* TASK DIRECTIONS *
Pick every line out of the entries below that holds the string "then", and report them.

* Records from a collection *
==================================================

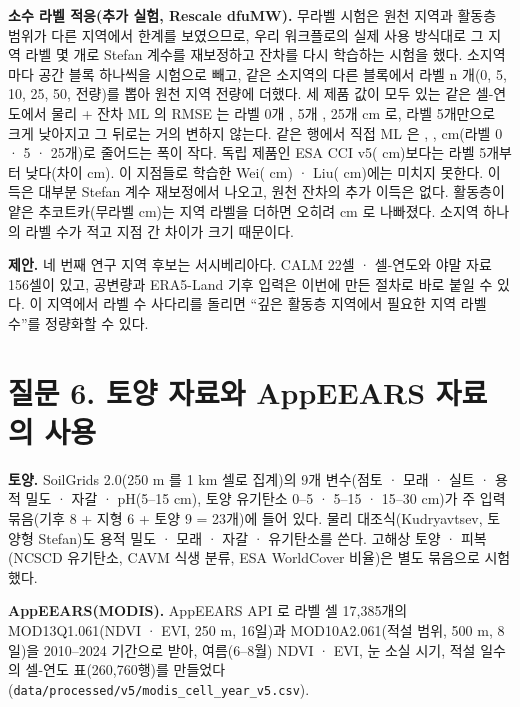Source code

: \documentclass[10pt]{article}
\begin{document}
\textbf{소수 라벨 적응(추가 실험, Rescale dfuMW).} 무라벨 시험은 원천 지역과 활동층 범위가 다른 지역에서 한계를 보였으므로, 우리 워크플로의 실제 사용 방식대로 그 지역 라벨 몇 개로 Stefan 계수를 재보정하고 잔차를 다시 학습하는 시험을 했다. 소지역마다 공간 블록 하나씩을 시험으로 빼고, 같은 소지역의 다른 블록에서 라벨 n 개(0, 5, 10, 25, 50, 전량)를 뽑아 원천 지역 전량에 더했다. 세 제품 값이 모두 있는 같은 \nftrows{} 셀-연도에서 물리 + 잔차 ML 의 RMSE 는 라벨 0개 \nftAllRszero, 5개 \nftAllRsfive, 25개 \nftAllRstwfive{} cm 로, 라벨 5개만으로 크게 낮아지고 그 뒤로는 거의 변하지 않는다. 같은 행에서 직접 ML 은 \nftAllDszero, \nftAllDsfive, \nftAllDstwfive{} cm(라벨 0 · 5 · 25개)로 줄어드는 폭이 작다. 독립 제품인 ESA CCI v5(\nftAllCcifivezero{} cm)보다는 라벨 5개부터 낮다(차이 \nftdRsCcifivefive{} cm). 이 지점들로 학습한 Wei(\nftAllWeizero{} cm) · Liu(\nftAllLiuzero{} cm)에는 미치지 못한다. 이득은 대부분 Stefan 계수 재보정에서 나오고, 원천 잔차의 추가 이득은 없다. 활동층이 얕은 추코트카(무라벨 \nftChRszero{} cm)는 지역 라벨을 더하면 오히려 \nftChRsfive{} cm 로 나빠졌다. 소지역 하나의 라벨 수가 적고 지점 간 차이가 크기 때문이다.

\textbf{제안.} 네 번째 연구 지역 후보는 서시베리아다. CALM 22셀 · \nextnWs{} 셀-연도와 야말 자료 156셀이 있고, 공변량과 ERA5-Land 기후 입력은 이번에 만든 절차로 바로 붙일 수 있다. 이 지역에서 라벨 수 사다리를 돌리면 ``깊은 활동층 지역에서 필요한 지역 라벨 수''를 정량화할 수 있다.

\section{질문 6. 토양 자료와 AppEEARS 자료의 사용}
\textbf{토양.} SoilGrids 2.0(250 m 를 1 km 셀로 집계)의 9개 변수(점토 · 모래 · 실트 · 용적 밀도 · 자갈 · pH(5--15 cm), 토양 유기탄소 0--5 · 5--15 · 15--30 cm)가 주 입력 묶음(기후 8 + 지형 6 + 토양 9 = 23개)에 들어 있다. 물리 대조식(Kudryavtsev, 토양형 Stefan)도 용적 밀도 · 모래 · 자갈 · 유기탄소를 쓴다. 고해상 토양 · 피복(NCSCD 유기탄소, CAVM 식생 분류, ESA WorldCover 비율)은 별도 묶음으로 시험했다.

\textbf{AppEEARS(MODIS).} AppEEARS API 로 라벨 셀 17,385개의 MOD13Q1.061(NDVI · EVI, 250 m, 16일)과 MOD10A2.061(적설 범위, 500 m, 8일)을 2010--2024 기간으로 받아, 여름(6--8월) NDVI · EVI, 눈 소실 시기, 적설 일수의 셀-연도 표(260,760행)를 만들었다(\texttt{data/processed/v5/modis\_cell\_year\_v5.csv}).
\end{document}
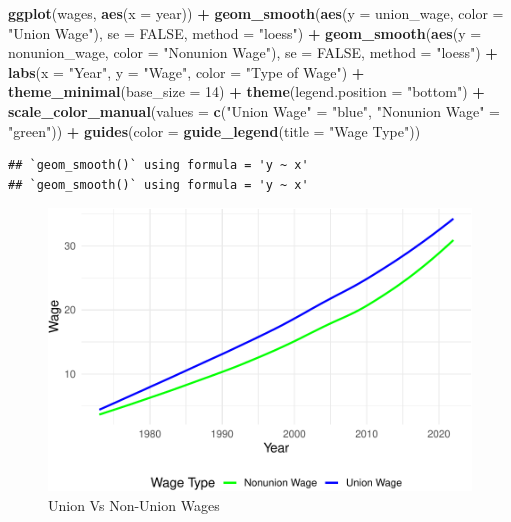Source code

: \documentclass[
]{book}
\newenvironment{Shaded}{\begin{snugshade}}{\end{snugshade}}
\newcommand{\AttributeTok}[1]{\textcolor[rgb]{0.13,0.29,0.53}{#1}}
\newcommand{\ConstantTok}[1]{\textcolor[rgb]{0.56,0.35,0.01}{#1}}
\newcommand{\DecValTok}[1]{\textcolor[rgb]{0.00,0.00,0.81}{#1}}
\newcommand{\FunctionTok}[1]{\textcolor[rgb]{0.13,0.29,0.53}{\textbf{#1}}}
\newcommand{\NormalTok}[1]{#1}
\newcommand{\OtherTok}[1]{\textcolor[rgb]{0.56,0.35,0.01}{#1}}
\newcommand{\SpecialCharTok}[1]{\textcolor[rgb]{0.81,0.36,0.00}{\textbf{#1}}}
\newcommand{\StringTok}[1]{\textcolor[rgb]{0.31,0.60,0.02}{#1}}
\theoremstyle{definition}
\theoremstyle{definition}
\theoremstyle{definition}
\theoremstyle{definition}
\theoremstyle{remark}
\begin{document}
\begin{Shaded}
\begin{Highlighting}[]
\FunctionTok{ggplot}\NormalTok{(wages, }\FunctionTok{aes}\NormalTok{(}\AttributeTok{x =}\NormalTok{ year)) }\SpecialCharTok{+}
  \FunctionTok{geom\_smooth}\NormalTok{(}\FunctionTok{aes}\NormalTok{(}\AttributeTok{y =}\NormalTok{ union\_wage, }\AttributeTok{color =} \StringTok{"Union Wage"}\NormalTok{), }
              \AttributeTok{se =} \ConstantTok{FALSE}\NormalTok{, }\AttributeTok{method =} \StringTok{"loess"}\NormalTok{) }\SpecialCharTok{+}
  \FunctionTok{geom\_smooth}\NormalTok{(}\FunctionTok{aes}\NormalTok{(}\AttributeTok{y =}\NormalTok{ nonunion\_wage, }\AttributeTok{color =} \StringTok{"Nonunion Wage"}\NormalTok{), }
              \AttributeTok{se =} \ConstantTok{FALSE}\NormalTok{, }\AttributeTok{method =} \StringTok{"loess"}\NormalTok{) }\SpecialCharTok{+}
  \FunctionTok{labs}\NormalTok{(}\AttributeTok{x =} \StringTok{"Year"}\NormalTok{, }\AttributeTok{y =} \StringTok{"Wage"}\NormalTok{,}
       \AttributeTok{color =} \StringTok{"Type of Wage"}\NormalTok{) }\SpecialCharTok{+}
  \FunctionTok{theme\_minimal}\NormalTok{(}\AttributeTok{base\_size =} \DecValTok{14}\NormalTok{) }\SpecialCharTok{+}
  \FunctionTok{theme}\NormalTok{(}\AttributeTok{legend.position =} \StringTok{"bottom"}\NormalTok{) }\SpecialCharTok{+}
  \FunctionTok{scale\_color\_manual}\NormalTok{(}\AttributeTok{values =} \FunctionTok{c}\NormalTok{(}\StringTok{"Union Wage"} \OtherTok{=} \StringTok{"blue"}\NormalTok{, }\StringTok{"Nonunion Wage"} \OtherTok{=} \StringTok{"green"}\NormalTok{)) }\SpecialCharTok{+}
  \FunctionTok{guides}\NormalTok{(}\AttributeTok{color =} \FunctionTok{guide\_legend}\NormalTok{(}\AttributeTok{title =} \StringTok{"Wage Type"}\NormalTok{))}
\end{Highlighting}
\end{Shaded}

\begin{verbatim}
## `geom_smooth()` using formula = 'y ~ x'
## `geom_smooth()` using formula = 'y ~ x'
\end{verbatim}

\begin{figure}
\centering
\includegraphics{_main_files/figure-latex/wagecomparison-1.pdf}
\caption{\label{fig:wagecomparison}Union Vs Non-Union Wages}
\end{figure}
\end{document}
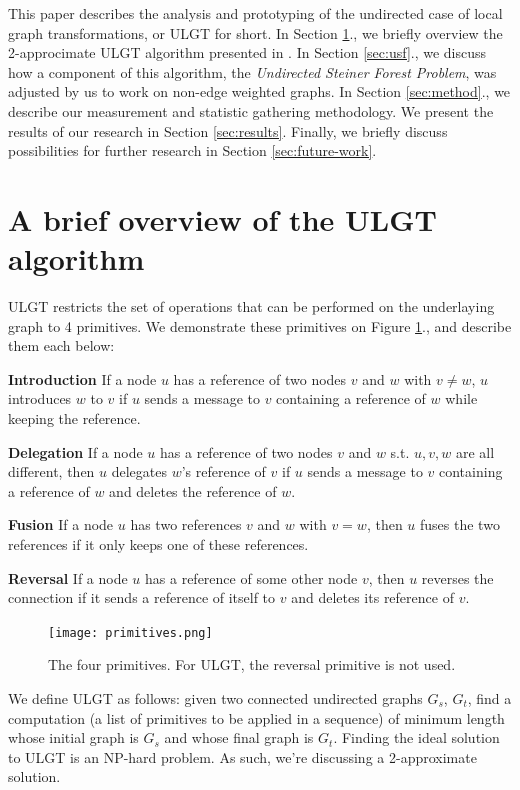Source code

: \documentclass{article}
\begin{document}
This paper describes the analysis and prototyping of the undirected case of local graph transformations, or ULGT for short. In Section \ref{sec:ulgt}., we briefly overview the 2-approcimate ULGT algorithm presented in \cite{ulgt}. In Section \ref{sec:usf}., we discuss how a component of this algorithm, the \textit{Undirected Steiner Forest Problem}, was adjusted by us to work on non-edge weighted graphs. In Section \ref{sec:method}., we describe our measurement and statistic gathering methodology. We present the results of our research in Section \ref{sec:results}. Finally, we briefly discuss possibilities for further research in Section \ref{sec:future-work}.

\section{A brief overview of the ULGT algorithm}
\label{sec:ulgt}

ULGT restricts the set of operations that can be performed on the underlaying graph to 4 primitives. We demonstrate these primitives on Figure \ref{fig:primitives}., and describe them each below:

\textbf{Introduction} If a node $u$ has a reference of two nodes $v$ and $w$ with $v \neq w$, $u$ introduces $w$
to $v$ if $u$ sends a message to $v$ containing a reference of $w$ while keeping the reference.

\textbf{Delegation} If a node $u$ has a reference of two nodes $v$ and $w$ s.t. $u, v, w$ are all different,
then $u$ delegates $w$’s reference of $v$ if $u$ sends a message to $v$ containing a reference of $w$
and deletes the reference of $w$.

\textbf{Fusion} If a node $u$ has two references $v$ and $w$ with $v = w$, then $u$ fuses the two references
if it only keeps one of these references.

\textbf{Reversal} If a node $u$ has a reference of some other node $v$, then $u$ reverses the connection
if it sends a reference of itself to $v$ and deletes its reference of $v$.

\begin{figure}
  \centering
  \texttt{[image: primitives.png]}
  \caption{The four primitives. For ULGT, the reversal primitive is not used.}
  \label{fig:primitives}
\end{figure}

We define ULGT as follows: given
two connected undirected graphs $G_s$, $G_t$, find a computation (a list of primitives to be applied in a sequence) of minimum length whose initial
graph is $G_s$ and whose final graph is $G_t$. Finding the ideal solution to ULGT is an NP-hard problem. As such, we're discussing a 2-approximate solution.
\end{document}
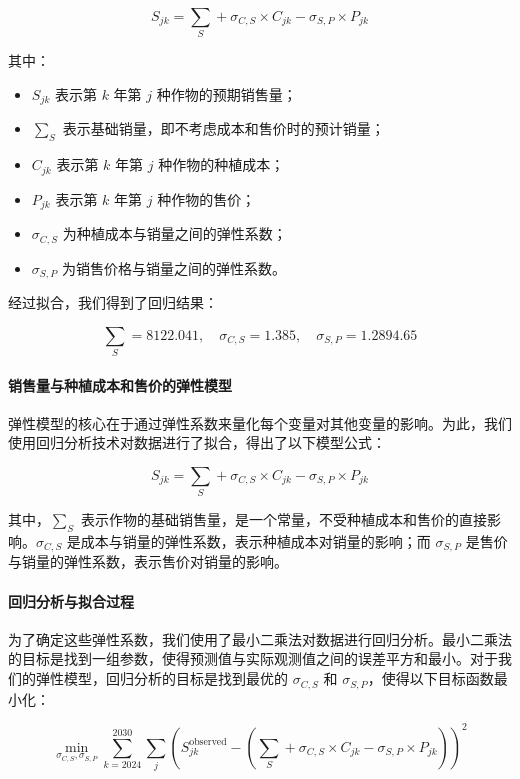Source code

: \documentclass[12pt,a4paper]{nmmcm}
\begin{document}
\[
  S_{jk} = \sum_S + \sigma_{C,S} \times C_{jk} - \sigma_{S,P} \times P_{jk}
\]

其中：
\begin{itemize}
  \item $S_{jk}$ 表示第 $k$ 年第 $j$ 种作物的预期销售量；
  \item $\sum_S$ 表示基础销量，即不考虑成本和售价时的预计销量；
  \item $C_{jk}$ 表示第 $k$ 年第 $j$ 种作物的种植成本；
  \item $P_{jk}$ 表示第 $k$ 年第 $j$ 种作物的售价；
  \item $\sigma_{C,S}$ 为种植成本与销量之间的弹性系数；
  \item $\sigma_{S,P}$ 为销售价格与销量之间的弹性系数。
\end{itemize}

经过拟合，我们得到了回归结果：

\[
  \sum_S = 8122.041, \quad \sigma_{C,S} = 1.385, \quad \sigma_{S,P} = 1.2894.65
\]

\paragraph{销售量与种植成本和售价的弹性模型}

弹性模型的核心在于通过弹性系数来量化每个变量对其他变量的影响。为此，我们使用回归分析技术对数据进行了拟合，得出了以下模型公式：

\[
  S_{jk} = \sum_S + \sigma_{C,S} \times C_{jk} - \sigma_{S,P} \times P_{jk}
\]

其中，$\sum_S$ 表示作物的基础销售量，是一个常量，不受种植成本和售价的直接影响。$\sigma_{C,S}$ 是成本与销量的弹性系数，表示种植成本对销量的影响；而 $\sigma_{S,P}$ 是售价与销量的弹性系数，表示售价对销量的影响。

\paragraph{回归分析与拟合过程}

为了确定这些弹性系数，我们使用了最小二乘法对数据进行回归分析。最小二乘法的目标是找到一组参数，使得预测值与实际观测值之间的误差平方和最小。对于我们的弹性模型，回归分析的目标是找到最优的 $\sigma_{C,S}$ 和 $\sigma_{S,P}$，使得以下目标函数最小化：

\[
  \min_{\sigma_{C,S}, \sigma_{S,P}} \sum_{k=2024}^{2030} \sum_{j} \left( S_{jk}^{\text{observed}} - \left( \sum_S + \sigma_{C,S} \times C_{jk} - \sigma_{S,P} \times P_{jk} \right) \right)^2
\]
\end{document}
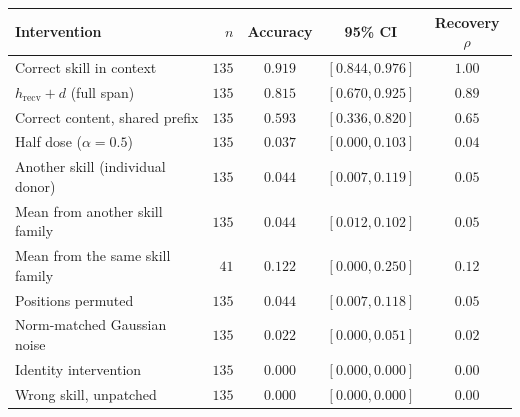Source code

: \begin{tabular}{@{}lrccc@{}}
\toprule
Intervention & $n$ & Accuracy & 95\% CI & Recovery $\rho$ \\
\midrule
Correct skill in context & $135$ & $0.919$ & $[0.844,0.976]$ & $1.00$ \\
$h_{\mathrm{recv}}+d$ (full span) & $135$ & $0.815$ & $[0.670,0.925]$ & $0.89$ \\
Correct content, shared prefix & $135$ & $0.593$ & $[0.336,0.820]$ & $0.65$ \\
Half dose ($\alpha=0.5$) & $135$ & $0.037$ & $[0.000,0.103]$ & $0.04$ \\
Another skill (individual donor) & $135$ & $0.044$ & $[0.007,0.119]$ & $0.05$ \\
Mean from another skill family & $135$ & $0.044$ & $[0.012,0.102]$ & $0.05$ \\
Mean from the same skill family & $41$ & $0.122$ & $[0.000,0.250]$ & $0.12$ \\
Positions permuted & $135$ & $0.044$ & $[0.007,0.118]$ & $0.05$ \\
Norm-matched Gaussian noise & $135$ & $0.022$ & $[0.000,0.051]$ & $0.02$ \\
Identity intervention & $135$ & $0.000$ & $[0.000,0.000]$ & $0.00$ \\
Wrong skill, unpatched & $135$ & $0.000$ & $[0.000,0.000]$ & $0.00$ \\
\bottomrule
\end{tabular}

==================================================

* ANSWER BOX *
then $u$ delegates $w$’s reference of $v$ if $u$ sends a message to $v$ containing a reference of $w$
\textbf{Fusion} If a node $u$ has two references $v$ and $w$ with $v = w$, then $u$ fuses the two references
\textbf{Reversal} If a node $u$ has a reference of some other node $v$, then $u$ reverses the connection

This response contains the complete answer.